"doesn't spot cyclical structures"
Let's say I've got an object A
. A
needs another object called B
to do its work. But B
needs another object called C
to do its work. But C
needs a pointer to A
for some reason or other. So the dependency graph looks like:
A -> B -> C -> A
The reference count for an object should be the number of arrows pointing at it. In this example, every object has a reference count of one.
Let's say our main program created a structure like this during its execution, and the main program had a pointer to A
, making A
's count equal to two. What happens when this structure falls out of scope? A
's reference count is decremented to one.
But notice! Now A
, B
, and C
all have reference counts of one even though they're not reachable from the main program. So this is a memory leak. Wikipedia has details on how to solve this problem.
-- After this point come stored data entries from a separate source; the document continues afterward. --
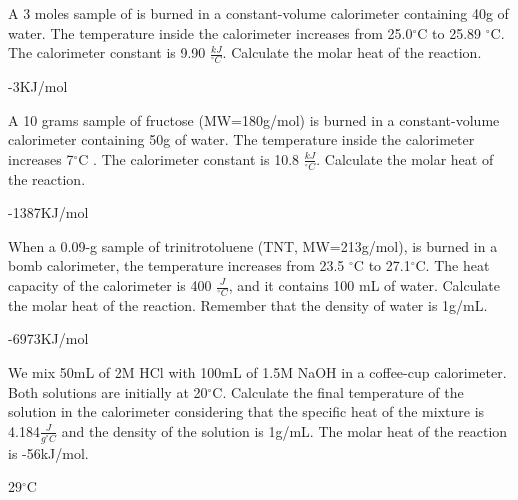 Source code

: \documentclass[main.tex]{subfiles}
\begin{document}
\begin{multicols*}{2}
\begin{question}[ID=\the\value{numA}]
A 3 moles sample of  is burned in a constant-volume calorimeter containing 40g of water. The temperature inside the calorimeter increases from 25.0$^{\circ}$C to 25.89 $^{\circ}$C. The calorimeter constant is 9.90 $\frac{kJ}{^{\circ}C}$.  Calculate the molar heat of the reaction. 
\end{question}
\begin{solution}
-3KJ/mol
 \hspace{0.1cm}\end{solution}
\begin{question}[ID=\the\value{numA}]
A 10 grams sample of fructose (MW=180g/mol) is burned in a constant-volume calorimeter containing 50g of water. The temperature inside the calorimeter increases 7$^{\circ}$C . The calorimeter constant is 10.8 $\frac{kJ}{^{\circ}C}$.  Calculate the molar heat of the reaction.
\end{question}
\begin{solution}
-1387KJ/mol
 \hspace{0.1cm}\end{solution}
\begin{question}[ID=\the\value{numA}]
When a 0.09-g sample of trinitrotoluene (TNT, MW=213g/mol), is burned in a bomb calorimeter, the temperature increases from 23.5 $^{\circ}$C to 27.1$^{\circ}$C. The heat capacity of the calorimeter is 400 $\frac{J}{^{\circ}C}$, and it contains 100 mL of water. Calculate the molar heat of the reaction. Remember that the density of water is 1g/mL.
\end{question}
\begin{solution}
-6973KJ/mol
 \hspace{0.1cm}\end{solution}
\begin{question}[ID=\the\value{numA}]
We mix 50mL of 2M HCl with 100mL of 1.5M NaOH in a coffee-cup calorimeter. Both solutions are initially at 20$^{\circ}$C. Calculate the final temperature of the solution in the calorimeter considering that the specific heat of the mixture is 4.184$\frac{J}{g^{\circ}C}$ and the density of the solution is 1g/mL. The molar heat of the reaction is -56kJ/mol.
\end{question}
\begin{solution}
29$^{\circ}$C
 \hspace{0.1cm}\end{solution}




\end{multicols*}
\end{document}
"it can reclaim space incrementally"
Most garbage collectors have a collection period during which they pause execution and free up objects no longer in use. In a mark-and-sweep system, this is the sweep step. The downside is that during the periods between sweeps, memory keeps growing and growing. An object may stop being used almost immediately after its creation, but it will never be reclaimed until the next sweep.
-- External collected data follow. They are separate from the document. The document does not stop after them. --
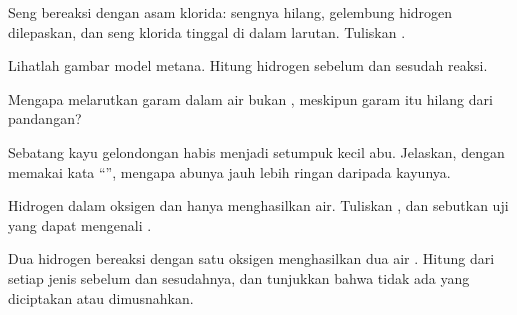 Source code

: \begin{exercise}[$\star\star$]\label{exo:g7:chemical-reactions:6}
Seng bereaksi dengan asam klorida: sengnya hilang, gelembung hidrogen
dilepaskan, dan seng klorida tinggal di dalam larutan. Tuliskan
.
\end{exercise}

\begin{exercise}[$\star\star$]\label{exo:g7:chemical-reactions:7}
Lihatlah gambar model  metana. Hitung  hidrogen sebelum
dan sesudah reaksi.
\end{exercise}

\begin{exercise}[$\star\star$]\label{exo:g7:chemical-reactions:8}
Mengapa melarutkan garam dalam air bukan , meskipun garam
itu hilang dari pandangan?
\end{exercise}

\begin{exercise}[$\star\star$]\label{exo:g7:chemical-reactions:9}
Sebatang kayu gelondongan  habis menjadi setumpuk kecil abu.
Jelaskan, dengan memakai kata ``'', mengapa abunya jauh lebih
ringan daripada kayunya.
\end{exercise}

\begin{exercise}[$\star\star$]\label{exo:g7:chemical-reactions:10}
Hidrogen  dalam oksigen dan hanya menghasilkan air. Tuliskan
, dan sebutkan uji yang dapat mengenali .
\end{exercise}

\begin{exercise}[$\star\star\star$]\label{exo:g7:chemical-reactions:11}
Dua  hidrogen  bereaksi dengan satu  oksigen
 menghasilkan dua  air . Hitung  dari
setiap jenis sebelum dan sesudahnya, dan tunjukkan bahwa tidak ada yang
diciptakan atau dimusnahkan.
\end{exercise}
In a reference-counting system, objects are freed as soon as their reference count hits zero. There is no big pause or any big sweep step, and objects no longer in use do not just sit around waiting for collection, they are freed immediately. Hence the collection is incremental in that it incrementally collects any object no longer in use rather than bulk collecting all the objects that have fallen out of use since the last collection.
Of course, this incrementalism may come with its own pitfalls, namely that it might be less expensive to do a bulk GC rather than a lot of little ones, but that is determined by the exact implementation.